Tools for expression

That brings us to tools for the expression and processing of legal concepts. The journey from handwriting to the printing press to more portable word-generation tech in the nineteenth century,2 on to digital tech in the late twentieth, has been a long one. But a significant bridge has now been crossed: specialist machine operators are no longer essential. Lawyers themselves can generate more written words without any significant immediate cost other than their own time. Even wordprocessing’s supercharged but long-underperforming accessory, document assembly, is becoming more accessible.

Such tools are, obviously, good in many ways. But they can also facilitate over-complication. The most significant costs tend to arise downstream, as the initial words are negotiated, finessed, applied, copied, interpreted, argued over and inflated over time. As there is usually some justification for adding a few extra words (“why take the risk?”), it is all too easy to add a new nuance, or accept it from others. It’s the way of the world. But eventually you wake up with an over-complicated, unmanageable monster. And the increased complication also risks greater fragility as the scope for contradictions and loopholes increases.

Tools for analysing

A second type of digital tech also risks unintentionally sustaining the problem. Tools for coping with the firehose of words can ironically reduce the incentive to tackle over-complication. Examples include rule-based systems for handling complicated regulations, and the use of software to analyse natural language for the purpose of disputes, investigations, transactions and contract management.

Problems

The point is simply that, over time, unreflective use of these technologies risks feeding over-complication and related issues such as incomprehensibility, alienation, wasted time, management costs, anomalies, gameability by the best-resourced and hence inequality.

Tactics

There is no magic solution, but here are five ways I try to cope with the problem, in addition to the usual lawyerly obsession with clarity and risk-coverage.

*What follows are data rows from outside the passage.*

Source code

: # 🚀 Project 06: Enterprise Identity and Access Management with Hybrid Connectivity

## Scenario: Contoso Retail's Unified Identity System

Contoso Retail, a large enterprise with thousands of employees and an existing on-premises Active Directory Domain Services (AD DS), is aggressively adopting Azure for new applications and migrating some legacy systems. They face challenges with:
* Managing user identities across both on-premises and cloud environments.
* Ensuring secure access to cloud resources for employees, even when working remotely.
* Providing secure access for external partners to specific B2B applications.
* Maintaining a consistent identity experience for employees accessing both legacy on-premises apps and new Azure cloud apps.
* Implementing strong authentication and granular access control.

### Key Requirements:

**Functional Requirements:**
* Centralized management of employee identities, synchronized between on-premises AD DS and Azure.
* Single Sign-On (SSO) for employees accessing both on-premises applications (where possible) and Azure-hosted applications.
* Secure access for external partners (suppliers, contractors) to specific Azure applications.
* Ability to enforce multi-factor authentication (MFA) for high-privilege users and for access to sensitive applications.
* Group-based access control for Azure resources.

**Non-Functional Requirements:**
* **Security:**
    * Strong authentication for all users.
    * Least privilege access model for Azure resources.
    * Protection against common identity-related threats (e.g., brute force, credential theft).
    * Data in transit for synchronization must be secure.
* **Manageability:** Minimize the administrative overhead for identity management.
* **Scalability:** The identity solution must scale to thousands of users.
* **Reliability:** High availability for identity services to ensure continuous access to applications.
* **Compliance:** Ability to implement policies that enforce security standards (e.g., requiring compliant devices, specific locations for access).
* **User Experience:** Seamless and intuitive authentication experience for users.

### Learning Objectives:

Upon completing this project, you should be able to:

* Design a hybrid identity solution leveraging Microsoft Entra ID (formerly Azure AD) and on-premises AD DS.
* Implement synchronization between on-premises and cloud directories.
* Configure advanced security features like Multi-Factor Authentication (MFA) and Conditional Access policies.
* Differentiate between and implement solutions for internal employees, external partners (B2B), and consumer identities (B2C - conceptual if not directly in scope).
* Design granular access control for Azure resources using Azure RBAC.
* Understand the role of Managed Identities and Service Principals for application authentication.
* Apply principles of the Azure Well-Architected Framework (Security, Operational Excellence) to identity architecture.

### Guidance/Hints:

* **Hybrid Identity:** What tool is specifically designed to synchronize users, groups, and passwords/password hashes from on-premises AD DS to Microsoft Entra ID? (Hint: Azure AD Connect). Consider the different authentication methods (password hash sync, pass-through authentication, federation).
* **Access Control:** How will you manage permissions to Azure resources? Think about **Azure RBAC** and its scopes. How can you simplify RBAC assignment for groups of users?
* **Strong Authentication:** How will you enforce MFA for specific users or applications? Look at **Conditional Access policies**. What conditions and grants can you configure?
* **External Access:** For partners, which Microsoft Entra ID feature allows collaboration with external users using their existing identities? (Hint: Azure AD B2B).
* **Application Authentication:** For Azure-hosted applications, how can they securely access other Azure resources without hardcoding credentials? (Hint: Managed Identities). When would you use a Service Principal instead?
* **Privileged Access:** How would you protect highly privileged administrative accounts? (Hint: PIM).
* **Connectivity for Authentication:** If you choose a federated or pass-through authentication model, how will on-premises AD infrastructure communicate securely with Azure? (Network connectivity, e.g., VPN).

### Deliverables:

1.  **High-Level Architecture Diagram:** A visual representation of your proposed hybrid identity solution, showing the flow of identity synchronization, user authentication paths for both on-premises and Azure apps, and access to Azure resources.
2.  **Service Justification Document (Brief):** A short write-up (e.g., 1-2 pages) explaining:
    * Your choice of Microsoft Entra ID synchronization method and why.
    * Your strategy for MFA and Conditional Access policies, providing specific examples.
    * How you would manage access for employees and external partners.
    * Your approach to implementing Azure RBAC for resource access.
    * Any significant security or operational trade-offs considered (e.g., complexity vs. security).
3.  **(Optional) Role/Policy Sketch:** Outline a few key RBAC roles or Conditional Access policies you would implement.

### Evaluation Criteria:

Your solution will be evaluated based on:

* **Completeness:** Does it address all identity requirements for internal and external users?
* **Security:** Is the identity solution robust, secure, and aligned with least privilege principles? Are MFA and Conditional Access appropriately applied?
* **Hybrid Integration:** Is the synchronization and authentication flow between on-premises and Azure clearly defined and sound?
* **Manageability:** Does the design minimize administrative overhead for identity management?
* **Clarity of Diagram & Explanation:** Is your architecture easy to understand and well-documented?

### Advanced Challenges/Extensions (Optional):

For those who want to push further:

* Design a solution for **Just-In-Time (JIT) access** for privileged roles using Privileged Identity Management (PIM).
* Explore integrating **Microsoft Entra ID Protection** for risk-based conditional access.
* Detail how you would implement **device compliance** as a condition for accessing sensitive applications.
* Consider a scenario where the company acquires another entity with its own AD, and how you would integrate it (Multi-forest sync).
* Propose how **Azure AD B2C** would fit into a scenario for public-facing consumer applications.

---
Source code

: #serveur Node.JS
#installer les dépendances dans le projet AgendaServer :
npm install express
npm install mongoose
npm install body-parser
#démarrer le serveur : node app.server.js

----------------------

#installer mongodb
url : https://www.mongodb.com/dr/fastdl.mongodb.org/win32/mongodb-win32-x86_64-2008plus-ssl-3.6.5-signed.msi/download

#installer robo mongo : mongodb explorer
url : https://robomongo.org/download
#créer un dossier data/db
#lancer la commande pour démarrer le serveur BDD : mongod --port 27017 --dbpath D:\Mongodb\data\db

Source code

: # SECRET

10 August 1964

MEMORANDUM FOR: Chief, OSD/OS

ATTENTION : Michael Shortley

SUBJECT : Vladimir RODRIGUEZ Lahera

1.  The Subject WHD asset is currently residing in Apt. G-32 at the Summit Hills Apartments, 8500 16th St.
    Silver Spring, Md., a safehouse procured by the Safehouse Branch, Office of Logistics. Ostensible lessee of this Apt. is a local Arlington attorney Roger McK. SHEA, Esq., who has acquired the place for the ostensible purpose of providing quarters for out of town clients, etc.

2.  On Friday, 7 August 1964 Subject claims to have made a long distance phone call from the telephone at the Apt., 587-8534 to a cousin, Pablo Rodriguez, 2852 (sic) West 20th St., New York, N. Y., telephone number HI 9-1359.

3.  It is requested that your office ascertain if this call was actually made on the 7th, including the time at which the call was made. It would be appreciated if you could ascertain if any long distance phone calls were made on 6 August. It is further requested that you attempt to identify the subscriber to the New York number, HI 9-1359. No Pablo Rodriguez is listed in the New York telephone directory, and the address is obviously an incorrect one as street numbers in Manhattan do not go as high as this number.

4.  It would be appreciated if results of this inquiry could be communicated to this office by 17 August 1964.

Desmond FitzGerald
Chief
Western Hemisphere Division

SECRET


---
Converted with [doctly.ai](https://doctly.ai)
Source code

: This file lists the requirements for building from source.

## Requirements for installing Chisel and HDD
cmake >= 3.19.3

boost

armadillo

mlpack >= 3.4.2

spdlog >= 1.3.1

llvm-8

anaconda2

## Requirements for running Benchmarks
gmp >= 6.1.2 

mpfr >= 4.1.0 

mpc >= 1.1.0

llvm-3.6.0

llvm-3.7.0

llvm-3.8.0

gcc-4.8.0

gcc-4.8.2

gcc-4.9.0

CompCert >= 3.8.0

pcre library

  1. When presented with, or tempted by, something complicated, focus on how things may realistically play out in future. How proportionate is this extra length and complication to the risk being addressed? How does it compare to addressing the issue in a simpler way, or not at all? Is it an edge case? What’s the impact if it does arise? Is it the kind of issue that needs a definitive legally enforceable solution in the context of this relationship, or is it better to leave it for resolution later?
  2. Reflect on the difference between complexity and complication,3 and the limitations of the latter as a tool for addressing the former. Really detailed rules for dealing with unpredictable futures are something to be cautious about.
  3. Impose constraints: this text must not be longer than A pages or B words. This will not take longer than C minutes or D hours. The budget for this is E. Just as work tends to expand to fill the available time, complication can easily be allowed to expand to fill or exceed the available budget.
  4. Name the problem and the solution: the computing world uses terms like feature creepsoftware bloat and refactoring for analogous topics. I quite like them, but I work in that domain so they feel natural. The pejorative nature of the first two also appeals. Over-complication, simplification and design are words of more general acceptability, perhaps. Whichever words you choose, I believe that making it a thing can help.
  5. Periodically simplify: nuances, complications and cruft tend to creep in over time. Often you just have to accept them. That makes it important to set aside some quality time at reasonable intervals (e.g. yearly) to consciously revise templates and playbooks, accepting valuable additions from recent experience but also challenging things and deleting or simplifying where possible. For me at least, it does require setting aside some quality time to get into a state of flow.4

I don’t do all of these things perfectly, of course. But having some tactics helps.

One final thought. Part of the reason that these problems are so hard to address is because of the adversarial, or at least negotiated, context in which they arise. Also, many lawyers fear (depending on the country, legal system, client context, organisational culture and much else) finding themselves in trouble for missing something: “Nobody gets fired for over-complicating.” However, one thing I’ve found over the years is that when I try to suggest that a simpler approach might be helpful for everyone, many people will enter into the spirit of it, particularly if they’re over-loaded with work already. It can be quite refreshing.

References

(1) https://en.wikipedia.org/wiki/Induced_demand. See this Infographic by TUMI summarising the concept. The magnitude varies: see this review of research literature, commissioned by the UK Department for Transport, 2018

(2) Hoeflich (2013) – From scriveners to typewriters: document production in the nineteenth century law office – Hoeflich, 2013.

(3) Rick Nason’s book, It’s not complicated, is a good introductory read, as is Olly Buxton’s summary in the legal context.